*Task description*
The entries below are to be copied exactly, with nothing left out.

Data excerpts:
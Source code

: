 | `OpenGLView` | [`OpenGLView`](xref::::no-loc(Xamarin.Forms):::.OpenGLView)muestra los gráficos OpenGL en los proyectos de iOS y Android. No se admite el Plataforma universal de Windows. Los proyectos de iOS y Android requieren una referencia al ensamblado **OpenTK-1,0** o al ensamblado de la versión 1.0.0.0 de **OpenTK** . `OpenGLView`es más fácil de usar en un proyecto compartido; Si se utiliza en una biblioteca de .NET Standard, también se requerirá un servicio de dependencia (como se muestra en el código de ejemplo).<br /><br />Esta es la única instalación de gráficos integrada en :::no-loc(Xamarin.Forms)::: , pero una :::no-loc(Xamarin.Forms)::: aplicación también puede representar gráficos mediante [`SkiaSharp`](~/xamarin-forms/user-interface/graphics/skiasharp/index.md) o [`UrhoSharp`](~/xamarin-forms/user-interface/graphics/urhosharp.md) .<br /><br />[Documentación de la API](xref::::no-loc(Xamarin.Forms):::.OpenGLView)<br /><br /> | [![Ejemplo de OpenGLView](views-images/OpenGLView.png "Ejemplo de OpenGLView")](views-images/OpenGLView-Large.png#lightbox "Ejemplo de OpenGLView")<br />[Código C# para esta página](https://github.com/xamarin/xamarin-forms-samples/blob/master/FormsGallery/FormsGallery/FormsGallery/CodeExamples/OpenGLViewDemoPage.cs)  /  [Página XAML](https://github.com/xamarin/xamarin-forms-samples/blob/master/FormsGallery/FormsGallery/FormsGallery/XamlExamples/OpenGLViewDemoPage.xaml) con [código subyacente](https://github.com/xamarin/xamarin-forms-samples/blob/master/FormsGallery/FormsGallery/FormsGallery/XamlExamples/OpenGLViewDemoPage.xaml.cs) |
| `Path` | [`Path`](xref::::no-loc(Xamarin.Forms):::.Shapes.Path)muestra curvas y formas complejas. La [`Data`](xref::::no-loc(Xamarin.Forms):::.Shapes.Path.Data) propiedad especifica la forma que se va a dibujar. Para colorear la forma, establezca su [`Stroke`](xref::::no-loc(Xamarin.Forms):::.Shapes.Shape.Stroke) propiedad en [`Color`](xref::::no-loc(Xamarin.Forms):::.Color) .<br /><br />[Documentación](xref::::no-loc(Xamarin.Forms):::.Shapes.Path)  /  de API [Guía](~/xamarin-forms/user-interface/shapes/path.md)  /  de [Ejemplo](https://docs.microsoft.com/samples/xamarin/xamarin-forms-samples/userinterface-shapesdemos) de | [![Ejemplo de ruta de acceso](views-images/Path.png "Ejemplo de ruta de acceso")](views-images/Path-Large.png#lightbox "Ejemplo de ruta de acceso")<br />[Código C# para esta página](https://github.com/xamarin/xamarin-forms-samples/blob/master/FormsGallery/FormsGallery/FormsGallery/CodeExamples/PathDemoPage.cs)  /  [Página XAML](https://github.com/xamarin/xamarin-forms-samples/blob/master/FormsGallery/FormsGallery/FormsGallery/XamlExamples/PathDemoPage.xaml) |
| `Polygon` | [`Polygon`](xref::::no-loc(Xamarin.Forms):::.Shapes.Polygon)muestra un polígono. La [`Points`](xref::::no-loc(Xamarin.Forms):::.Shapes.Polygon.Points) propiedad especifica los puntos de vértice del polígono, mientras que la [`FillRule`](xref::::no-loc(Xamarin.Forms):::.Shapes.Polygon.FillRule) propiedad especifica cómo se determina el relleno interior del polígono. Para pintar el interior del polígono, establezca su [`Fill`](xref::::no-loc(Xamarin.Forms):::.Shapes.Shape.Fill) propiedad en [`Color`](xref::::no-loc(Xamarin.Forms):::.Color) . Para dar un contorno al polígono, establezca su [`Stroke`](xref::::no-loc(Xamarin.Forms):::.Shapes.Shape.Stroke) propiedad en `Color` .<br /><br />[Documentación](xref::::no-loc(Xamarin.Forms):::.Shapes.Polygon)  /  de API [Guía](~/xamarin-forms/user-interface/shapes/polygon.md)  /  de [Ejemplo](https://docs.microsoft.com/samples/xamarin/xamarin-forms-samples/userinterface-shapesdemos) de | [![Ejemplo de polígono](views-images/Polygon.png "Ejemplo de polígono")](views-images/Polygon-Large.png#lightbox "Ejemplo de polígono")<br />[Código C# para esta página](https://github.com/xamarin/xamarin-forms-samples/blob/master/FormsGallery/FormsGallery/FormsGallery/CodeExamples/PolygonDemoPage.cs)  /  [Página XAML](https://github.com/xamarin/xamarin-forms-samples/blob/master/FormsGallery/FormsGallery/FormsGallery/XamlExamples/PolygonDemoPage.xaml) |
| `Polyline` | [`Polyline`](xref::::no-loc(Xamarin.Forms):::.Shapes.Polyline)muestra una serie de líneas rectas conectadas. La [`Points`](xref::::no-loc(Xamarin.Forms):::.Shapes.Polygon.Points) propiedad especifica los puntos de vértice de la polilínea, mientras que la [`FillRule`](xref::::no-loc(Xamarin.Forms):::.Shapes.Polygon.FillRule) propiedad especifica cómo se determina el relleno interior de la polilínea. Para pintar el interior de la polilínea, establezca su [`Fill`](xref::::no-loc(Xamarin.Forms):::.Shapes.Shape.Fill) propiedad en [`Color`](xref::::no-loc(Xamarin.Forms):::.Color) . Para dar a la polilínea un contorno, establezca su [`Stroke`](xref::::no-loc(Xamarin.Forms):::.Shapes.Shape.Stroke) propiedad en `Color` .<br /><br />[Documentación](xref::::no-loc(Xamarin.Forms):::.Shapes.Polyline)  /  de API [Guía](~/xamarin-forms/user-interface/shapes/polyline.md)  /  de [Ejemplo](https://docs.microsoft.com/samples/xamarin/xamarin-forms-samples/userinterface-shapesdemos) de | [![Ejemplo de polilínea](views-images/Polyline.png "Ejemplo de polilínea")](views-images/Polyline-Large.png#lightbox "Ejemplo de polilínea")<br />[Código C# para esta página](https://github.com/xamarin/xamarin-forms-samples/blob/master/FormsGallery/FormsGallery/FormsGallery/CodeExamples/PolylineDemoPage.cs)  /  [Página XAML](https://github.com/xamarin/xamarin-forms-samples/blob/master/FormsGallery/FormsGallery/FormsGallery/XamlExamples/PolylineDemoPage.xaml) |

*Answer section*
Source code

: | `OpenGLView` | [`OpenGLView`](xref::::no-loc(Xamarin.Forms):::.OpenGLView)muestra los gráficos OpenGL en los proyectos de iOS y Android. No se admite el Plataforma universal de Windows. Los proyectos de iOS y Android requieren una referencia al ensamblado **OpenTK-1,0** o al ensamblado de la versión 1.0.0.0 de **OpenTK** . `OpenGLView`es más fácil de usar en un proyecto compartido; Si se utiliza en una biblioteca de .NET Standard, también se requerirá un servicio de dependencia (como se muestra en el código de ejemplo).<br /><br />Esta es la única instalación de gráficos integrada en :::no-loc(Xamarin.Forms)::: , pero una :::no-loc(Xamarin.Forms)::: aplicación también puede representar gráficos mediante [`SkiaSharp`](~/xamarin-forms/user-interface/graphics/skiasharp/index.md) o [`UrhoSharp`](~/xamarin-forms/user-interface/graphics/urhosharp.md) .<br /><br />[Documentación de la API](xref::::no-loc(Xamarin.Forms):::.OpenGLView)<br /><br /> | [![Ejemplo de OpenGLView](views-images/OpenGLView.png "Ejemplo de OpenGLView")](views-images/OpenGLView-Large.png#lightbox "Ejemplo de OpenGLView")<br />[Código C# para esta página](https://github.com/xamarin/xamarin-forms-samples/blob/master/FormsGallery/FormsGallery/FormsGallery/CodeExamples/OpenGLViewDemoPage.cs)  /  [Página XAML](https://github.com/xamarin/xamarin-forms-samples/blob/master/FormsGallery/FormsGallery/FormsGallery/XamlExamples/OpenGLViewDemoPage.xaml) con [código subyacente](https://github.com/xamarin/xamarin-forms-samples/blob/master/FormsGallery/FormsGallery/FormsGallery/XamlExamples/OpenGLViewDemoPage.xaml.cs) |
| `Path` | [`Path`](xref::::no-loc(Xamarin.Forms):::.Shapes.Path)muestra curvas y formas complejas. La [`Data`](xref::::no-loc(Xamarin.Forms):::.Shapes.Path.Data) propiedad especifica la forma que se va a dibujar. Para colorear la forma, establezca su [`Stroke`](xref::::no-loc(Xamarin.Forms):::.Shapes.Shape.Stroke) propiedad en [`Color`](xref::::no-loc(Xamarin.Forms):::.Color) .<br /><br />[Documentación](xref::::no-loc(Xamarin.Forms):::.Shapes.Path)  /  de API [Guía](~/xamarin-forms/user-interface/shapes/path.md)  /  de [Ejemplo](https://docs.microsoft.com/samples/xamarin/xamarin-forms-samples/userinterface-shapesdemos) de | [![Ejemplo de ruta de acceso](views-images/Path.png "Ejemplo de ruta de acceso")](views-images/Path-Large.png#lightbox "Ejemplo de ruta de acceso")<br />[Código C# para esta página](https://github.com/xamarin/xamarin-forms-samples/blob/master/FormsGallery/FormsGallery/FormsGallery/CodeExamples/PathDemoPage.cs)  /  [Página XAML](https://github.com/xamarin/xamarin-forms-samples/blob/master/FormsGallery/FormsGallery/FormsGallery/XamlExamples/PathDemoPage.xaml) |
| `Polygon` | [`Polygon`](xref::::no-loc(Xamarin.Forms):::.Shapes.Polygon)muestra un polígono. La [`Points`](xref::::no-loc(Xamarin.Forms):::.Shapes.Polygon.Points) propiedad especifica los puntos de vértice del polígono, mientras que la [`FillRule`](xref::::no-loc(Xamarin.Forms):::.Shapes.Polygon.FillRule) propiedad especifica cómo se determina el relleno interior del polígono. Para pintar el interior del polígono, establezca su [`Fill`](xref::::no-loc(Xamarin.Forms):::.Shapes.Shape.Fill) propiedad en [`Color`](xref::::no-loc(Xamarin.Forms):::.Color) . Para dar un contorno al polígono, establezca su [`Stroke`](xref::::no-loc(Xamarin.Forms):::.Shapes.Shape.Stroke) propiedad en `Color` .<br /><br />[Documentación](xref::::no-loc(Xamarin.Forms):::.Shapes.Polygon)  /  de API [Guía](~/xamarin-forms/user-interface/shapes/polygon.md)  /  de [Ejemplo](https://docs.microsoft.com/samples/xamarin/xamarin-forms-samples/userinterface-shapesdemos) de | [![Ejemplo de polígono](views-images/Polygon.png "Ejemplo de polígono")](views-images/Polygon-Large.png#lightbox "Ejemplo de polígono")<br />[Código C# para esta página](https://github.com/xamarin/xamarin-forms-samples/blob/master/FormsGallery/FormsGallery/FormsGallery/CodeExamples/PolygonDemoPage.cs)  /  [Página XAML](https://github.com/xamarin/xamarin-forms-samples/blob/master/FormsGallery/FormsGallery/FormsGallery/XamlExamples/PolygonDemoPage.xaml) |
| `Polyline` | [`Polyline`](xref::::no-loc(Xamarin.Forms):::.Shapes.Polyline)muestra una serie de líneas rectas conectadas. La [`Points`](xref::::no-loc(Xamarin.Forms):::.Shapes.Polygon.Points) propiedad especifica los puntos de vértice de la polilínea, mientras que la [`FillRule`](xref::::no-loc(Xamarin.Forms):::.Shapes.Polygon.FillRule) propiedad especifica cómo se determina el relleno interior de la polilínea. Para pintar el interior de la polilínea, establezca su [`Fill`](xref::::no-loc(Xamarin.Forms):::.Shapes.Shape.Fill) propiedad en [`Color`](xref::::no-loc(Xamarin.Forms):::.Color) . Para dar a la polilínea un contorno, establezca su [`Stroke`](xref::::no-loc(Xamarin.Forms):::.Shapes.Shape.Stroke) propiedad en `Color` .<br /><br />[Documentación](xref::::no-loc(Xamarin.Forms):::.Shapes.Polyline)  /  de API [Guía](~/xamarin-forms/user-interface/shapes/polyline.md)  /  de [Ejemplo](https://docs.microsoft.com/samples/xamarin/xamarin-forms-samples/userinterface-shapesdemos) de | [![Ejemplo de polilínea](views-images/Polyline.png "Ejemplo de polilínea")](views-images/Polyline-Large.png#lightbox "Ejemplo de polilínea")<br />[Código C# para esta página](https://github.com/xamarin/xamarin-forms-samples/blob/master/FormsGallery/FormsGallery/FormsGallery/CodeExamples/PolylineDemoPage.cs)  /  [Página XAML](https://github.com/xamarin/xamarin-forms-samples/blob/master/FormsGallery/FormsGallery/FormsGallery/XamlExamples/PolylineDemoPage.xaml) |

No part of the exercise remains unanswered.